**About this exercise**
Pictures do not belong in the copy; retype the records below exactly.

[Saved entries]
• • •
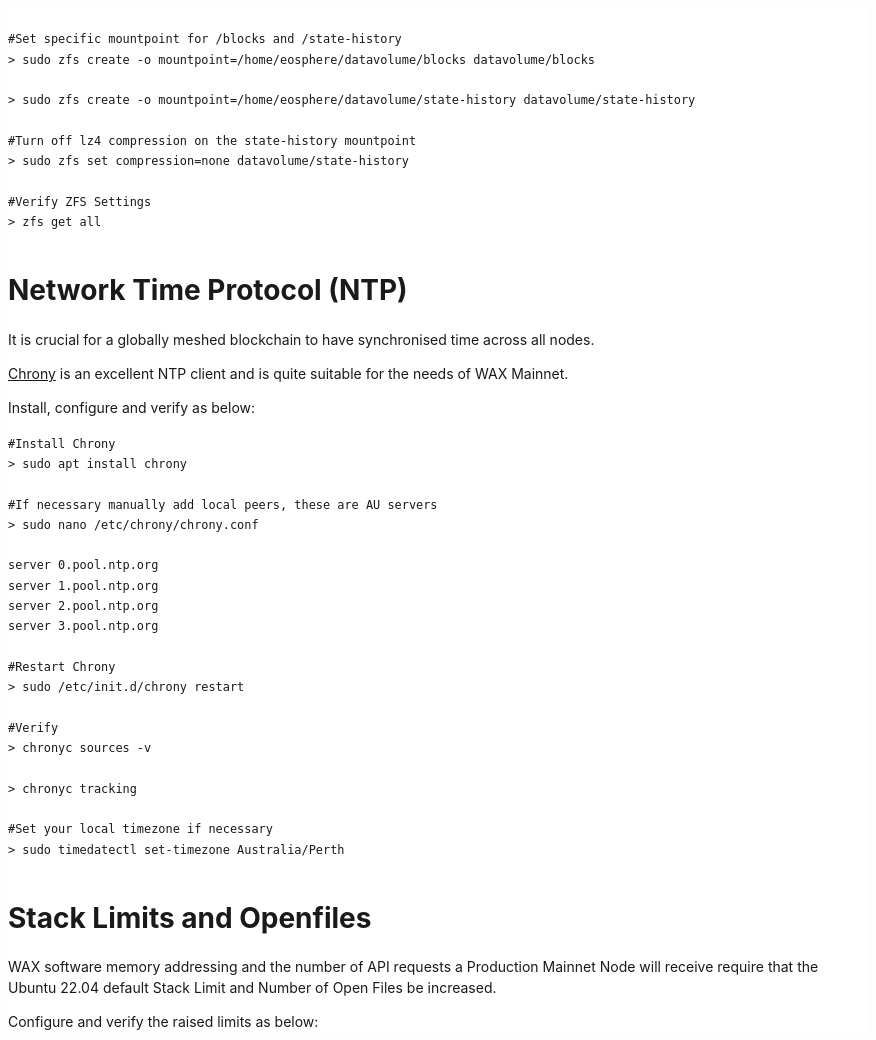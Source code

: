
 ```

#Set specific mountpoint for /blocks and /state-history  
> sudo zfs create -o mountpoint=/home/eosphere/datavolume/blocks datavolume/blocks

> sudo zfs create -o mountpoint=/home/eosphere/datavolume/state-history datavolume/state-history

#Turn off lz4 compression on the state-history mountpoint  
> sudo zfs set compression=none datavolume/state-history

#Verify ZFS Settings  
> zfs get all
```
# Network Time Protocol (NTP)

It is crucial for a globally meshed blockchain to have synchronised time across all nodes.

[Chrony](https://chrony.tuxfamily.org/)  is an excellent NTP client and is quite suitable for the needs of WAX Mainnet.

Install, configure and verify as below:

```
#Install Chrony  
> sudo apt install chrony

#If necessary manually add local peers, these are AU servers  
> sudo nano /etc/chrony/chrony.conf  
  
server 0.pool.ntp.org  
server 1.pool.ntp.org  
server 2.pool.ntp.org  
server 3.pool.ntp.org

#Restart Chrony  
> sudo /etc/init.d/chrony restart

#Verify  
> chronyc sources -v  

> chronyc tracking

#Set your local timezone if necessary  
> sudo timedatectl set-timezone Australia/Perth
```

# Stack Limits and Openfiles

WAX software memory addressing and the number of API requests a Production Mainnet Node will receive require that the Ubuntu 22.04 default Stack Limit and Number of Open Files be increased.

Configure and verify the raised limits as below:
• • •
**Result of the exercise**
Source code

:
 ```

#Set specific mountpoint for /blocks and /state-history  
> sudo zfs create -o mountpoint=/home/eosphere/datavolume/blocks datavolume/blocks

> sudo zfs create -o mountpoint=/home/eosphere/datavolume/state-history datavolume/state-history

#Turn off lz4 compression on the state-history mountpoint  
> sudo zfs set compression=none datavolume/state-history

#Verify ZFS Settings  
> zfs get all
```
# Network Time Protocol (NTP)

It is crucial for a globally meshed blockchain to have synchronised time across all nodes.

[Chrony](https://chrony.tuxfamily.org/)  is an excellent NTP client and is quite suitable for the needs of WAX Mainnet.

Install, configure and verify as below:

```
#Install Chrony  
> sudo apt install chrony

#If necessary manually add local peers, these are AU servers  
> sudo nano /etc/chrony/chrony.conf  
  
server 0.pool.ntp.org  
server 1.pool.ntp.org  
server 2.pool.ntp.org  
server 3.pool.ntp.org

#Restart Chrony  
> sudo /etc/init.d/chrony restart

#Verify  
> chronyc sources -v  

> chronyc tracking

#Set your local timezone if necessary  
> sudo timedatectl set-timezone Australia/Perth
```

# Stack Limits and Openfiles

WAX software memory addressing and the number of API requests a Production Mainnet Node will receive require that the Ubuntu 22.04 default Stack Limit and Number of Open Files be increased.

Configure and verify the raised limits as below:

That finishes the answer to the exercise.